Hard work and bad memories of Corvallis drive Trojans linemen, who dominate Ducks.

October 05, 2008|David Wharton | Times Staff Writer

No one outright questioned the manhood of the big guys who play along the USC offensive and defensive lines.

No one had to.

All week long, the guards and tackles and ends chewed over memories of walking off the field after being pushed around in an upset loss at Oregon State.

"It's a sickness you get in your gut," offensive guard Jeff Byers said. "It's the worst thing."

Saturday night was a different feeling altogether. At the heart of No. 9 USC's 44-10 victory over No. 23 Oregon was a concrete toughness at the line of scrimmage.

Consider the numbers.

The USC defense held Oregon, the top rushing team in the Pacific-10 Conference, to a meek 60 yards on the ground.

Or about 250 yards below the Ducks' average coming into the game.

The Trojans' offensive line paved the way for 155 rushing yards and, notwithstanding a particularly scary sack to quarterback Mark Sanchez, allowed passers enough time to throw for 443 yards and four touchdowns.

A big difference from that night in Corvallis.

"I thought all along that they were a talented football team," Oregon Coach Mike Bellotti said. "I think SC answered their wake-up call."

The turnaround began last week, during practices beset by unseasonably warm weather.

"It was hot," defensive end Kyle Moore said. "And we worked hard."

Coach Pete Carroll came away from the Oregon State loss believing that his linemen -- and the rest of the team -- had not handled the victory over Ohio State very well.

"We just weren't right," Carroll said of the Oregon State loss. "I'll be forever frustrated by it."

The antidote was simple: practice and more practice. The offensive linemen, in particular, focused on technique, staying low.

"We knew what we'd done wrong," center Kristofer O'Dowd said. "We really worked on our hands."

By Carroll's way of thinking, Oregon offered a considerable test. That powerful running game. A defensive line anchored by interior linemen each about 300 pounds.

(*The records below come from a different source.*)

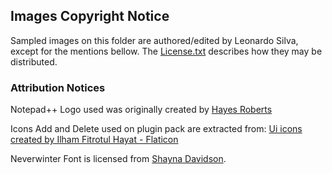 ## Images Copyright Notice

Sampled images on this folder are authored/edited by Leonardo Silva, except for the mentions bellow.
The [License.txt](../License.txt) describes how they may be distributed.

### Attribution Notices

Notepad++ Logo used was originally created by [Hayes Roberts](https://commons.wikimedia.org/wiki/File:Notepad%2B%2B_Logo.png)

Icons Add and Delete used on plugin pack are extracted from:
[Ui icons created by Ilham Fitrotul Hayat - Flaticon](https://www.flaticon.com/free-icons/ui)

Neverwinter Font is licensed from [Shayna Davidson](shayna@pixelsagas.com).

Surely the Trojans conjured some schematic changes to open up the run game, adjustments that Carroll did not care to discuss afterward.

But, just as much, their victory was a testament to effort.

"I just think that sometimes you can talk about being good, but you still have to go out there and play," Byers said.

Not that USC dominated the whole way.

Oregon sprinted to a 10-3 lead with a bruising first possession and just enough defense to keep USC off-track.

The turnaround came in the second quarter when Sanchez began connecting on one long pass after another. The Trojans exploded for 24 points.

A decisive moment came when Oregon fumbled and USC was able to add seven more points with 16 seconds remaining before halftime.

"We knew we had them," O'Dowd said.

The good feelings continued into the second half as the USC running game gained momentum. Tailback Stafon Johnson broke loose for a 22-yard score. C.J. Gable and Joe McKnight contributed too.

And, after that first quarter, Oregon's run game pretty much went nowhere.

All of which added up to a good feeling for the Trojans in the trenches. "It was all smiles," Byers said.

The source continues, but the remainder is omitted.